Dataset items:
::::::::::

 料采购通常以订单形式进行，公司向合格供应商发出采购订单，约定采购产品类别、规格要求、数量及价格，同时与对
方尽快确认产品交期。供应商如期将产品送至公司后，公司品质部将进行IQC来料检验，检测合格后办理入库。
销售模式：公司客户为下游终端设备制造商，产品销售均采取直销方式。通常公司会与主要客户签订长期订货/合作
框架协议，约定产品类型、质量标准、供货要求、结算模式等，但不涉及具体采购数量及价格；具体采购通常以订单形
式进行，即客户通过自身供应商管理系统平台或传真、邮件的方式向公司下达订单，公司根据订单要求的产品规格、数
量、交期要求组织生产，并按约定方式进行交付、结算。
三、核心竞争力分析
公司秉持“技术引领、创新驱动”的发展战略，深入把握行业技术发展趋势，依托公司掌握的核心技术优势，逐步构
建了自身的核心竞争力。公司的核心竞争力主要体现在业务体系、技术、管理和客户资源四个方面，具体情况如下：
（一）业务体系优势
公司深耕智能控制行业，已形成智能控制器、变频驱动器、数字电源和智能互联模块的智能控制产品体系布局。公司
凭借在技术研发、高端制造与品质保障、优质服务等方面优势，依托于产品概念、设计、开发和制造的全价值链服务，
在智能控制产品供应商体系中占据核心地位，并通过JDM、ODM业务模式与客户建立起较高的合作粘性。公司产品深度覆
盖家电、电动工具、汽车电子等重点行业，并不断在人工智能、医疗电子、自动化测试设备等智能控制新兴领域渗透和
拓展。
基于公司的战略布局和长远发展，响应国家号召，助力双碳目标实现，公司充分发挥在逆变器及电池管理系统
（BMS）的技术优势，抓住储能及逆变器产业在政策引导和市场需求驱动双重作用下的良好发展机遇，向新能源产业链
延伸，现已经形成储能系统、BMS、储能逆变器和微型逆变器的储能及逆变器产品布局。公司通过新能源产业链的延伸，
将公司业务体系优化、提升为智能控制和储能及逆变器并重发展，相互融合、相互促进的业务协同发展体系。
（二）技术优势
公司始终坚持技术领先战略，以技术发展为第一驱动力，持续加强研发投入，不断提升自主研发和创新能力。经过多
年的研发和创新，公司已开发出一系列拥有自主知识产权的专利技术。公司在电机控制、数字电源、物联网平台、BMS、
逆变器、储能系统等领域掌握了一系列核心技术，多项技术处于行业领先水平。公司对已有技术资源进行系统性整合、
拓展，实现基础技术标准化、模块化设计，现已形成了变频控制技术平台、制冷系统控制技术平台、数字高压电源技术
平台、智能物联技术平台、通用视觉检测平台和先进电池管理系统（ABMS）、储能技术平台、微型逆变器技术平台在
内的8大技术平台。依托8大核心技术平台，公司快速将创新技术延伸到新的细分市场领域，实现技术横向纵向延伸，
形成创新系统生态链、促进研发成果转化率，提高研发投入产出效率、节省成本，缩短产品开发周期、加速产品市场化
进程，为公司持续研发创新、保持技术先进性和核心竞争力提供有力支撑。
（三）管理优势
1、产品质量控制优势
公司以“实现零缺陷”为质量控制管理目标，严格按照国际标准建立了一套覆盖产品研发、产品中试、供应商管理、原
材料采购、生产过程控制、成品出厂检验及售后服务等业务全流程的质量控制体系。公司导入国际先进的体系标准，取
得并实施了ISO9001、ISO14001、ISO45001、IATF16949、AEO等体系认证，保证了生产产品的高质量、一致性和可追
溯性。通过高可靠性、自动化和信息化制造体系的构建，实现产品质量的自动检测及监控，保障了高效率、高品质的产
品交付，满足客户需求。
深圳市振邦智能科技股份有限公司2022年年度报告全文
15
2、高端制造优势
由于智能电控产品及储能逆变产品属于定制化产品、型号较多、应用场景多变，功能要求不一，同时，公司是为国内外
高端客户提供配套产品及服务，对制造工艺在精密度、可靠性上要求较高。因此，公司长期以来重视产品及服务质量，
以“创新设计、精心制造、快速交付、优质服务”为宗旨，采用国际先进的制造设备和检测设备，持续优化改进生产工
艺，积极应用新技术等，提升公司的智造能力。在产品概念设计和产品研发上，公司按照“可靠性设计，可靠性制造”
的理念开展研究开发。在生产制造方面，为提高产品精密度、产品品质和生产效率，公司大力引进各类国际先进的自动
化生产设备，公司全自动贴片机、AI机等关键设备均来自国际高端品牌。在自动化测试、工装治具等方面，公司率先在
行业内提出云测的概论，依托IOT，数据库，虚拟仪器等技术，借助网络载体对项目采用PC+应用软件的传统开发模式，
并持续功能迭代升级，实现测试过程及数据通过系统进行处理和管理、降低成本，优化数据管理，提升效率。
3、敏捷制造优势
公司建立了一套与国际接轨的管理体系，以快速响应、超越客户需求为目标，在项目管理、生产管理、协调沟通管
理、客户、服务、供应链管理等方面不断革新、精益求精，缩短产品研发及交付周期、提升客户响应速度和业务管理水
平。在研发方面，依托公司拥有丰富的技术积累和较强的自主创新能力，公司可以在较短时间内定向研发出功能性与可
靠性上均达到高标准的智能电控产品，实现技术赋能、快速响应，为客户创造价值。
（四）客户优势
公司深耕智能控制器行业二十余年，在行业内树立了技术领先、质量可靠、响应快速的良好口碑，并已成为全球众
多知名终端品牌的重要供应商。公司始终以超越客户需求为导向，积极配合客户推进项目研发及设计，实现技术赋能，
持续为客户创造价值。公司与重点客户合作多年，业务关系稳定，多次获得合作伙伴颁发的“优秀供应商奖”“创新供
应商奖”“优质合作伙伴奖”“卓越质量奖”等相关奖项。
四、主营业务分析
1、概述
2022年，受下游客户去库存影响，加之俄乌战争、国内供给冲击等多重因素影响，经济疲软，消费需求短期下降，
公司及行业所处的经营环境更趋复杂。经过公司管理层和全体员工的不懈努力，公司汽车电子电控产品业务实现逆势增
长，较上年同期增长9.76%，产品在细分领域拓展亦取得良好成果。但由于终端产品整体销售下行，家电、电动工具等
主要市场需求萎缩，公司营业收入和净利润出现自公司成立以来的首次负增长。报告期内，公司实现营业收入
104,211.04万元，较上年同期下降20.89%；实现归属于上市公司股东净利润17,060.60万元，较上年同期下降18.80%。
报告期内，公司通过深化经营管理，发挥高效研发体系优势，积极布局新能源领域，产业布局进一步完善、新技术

::::::::::

WORK TO BE COMPLETED:
A word-for-word copy of the lines above from the one with "的理念开展研究开发。在生产制" through the one with "104,211.04万元，较", inclusive, is the only output wanted.

ANSWER TO THIS EXERCISE:
的理念开展研究开发。在生产制造方面，为提高产品精密度、产品品质和生产效率，公司大力引进各类国际先进的自动
化生产设备，公司全自动贴片机、AI机等关键设备均来自国际高端品牌。在自动化测试、工装治具等方面，公司率先在
行业内提出云测的概论，依托IOT，数据库，虚拟仪器等技术，借助网络载体对项目采用PC+应用软件的传统开发模式，
并持续功能迭代升级，实现测试过程及数据通过系统进行处理和管理、降低成本，优化数据管理，提升效率。
3、敏捷制造优势
公司建立了一套与国际接轨的管理体系，以快速响应、超越客户需求为目标，在项目管理、生产管理、协调沟通管
理、客户、服务、供应链管理等方面不断革新、精益求精，缩短产品研发及交付周期、提升客户响应速度和业务管理水
平。在研发方面，依托公司拥有丰富的技术积累和较强的自主创新能力，公司可以在较短时间内定向研发出功能性与可
靠性上均达到高标准的智能电控产品，实现技术赋能、快速响应，为客户创造价值。
（四）客户优势
公司深耕智能控制器行业二十余年，在行业内树立了技术领先、质量可靠、响应快速的良好口碑，并已成为全球众
多知名终端品牌的重要供应商。公司始终以超越客户需求为导向，积极配合客户推进项目研发及设计，实现技术赋能，
持续为客户创造价值。公司与重点客户合作多年，业务关系稳定，多次获得合作伙伴颁发的“优秀供应商奖”“创新供
应商奖”“优质合作伙伴奖”“卓越质量奖”等相关奖项。
四、主营业务分析
1、概述
2022年，受下游客户去库存影响，加之俄乌战争、国内供给冲击等多重因素影响，经济疲软，消费需求短期下降，
公司及行业所处的经营环境更趋复杂。经过公司管理层和全体员工的不懈努力，公司汽车电子电控产品业务实现逆势增
长，较上年同期增长9.76%，产品在细分领域拓展亦取得良好成果。但由于终端产品整体销售下行，家电、电动工具等
主要市场需求萎缩，公司营业收入和净利润出现自公司成立以来的首次负增长。报告期内，公司实现营业收入
104,211.04万元，较上年同期下降20.89%；实现归属于上市公司股东净利润17,060.60万元，较上年同期下降18.80%。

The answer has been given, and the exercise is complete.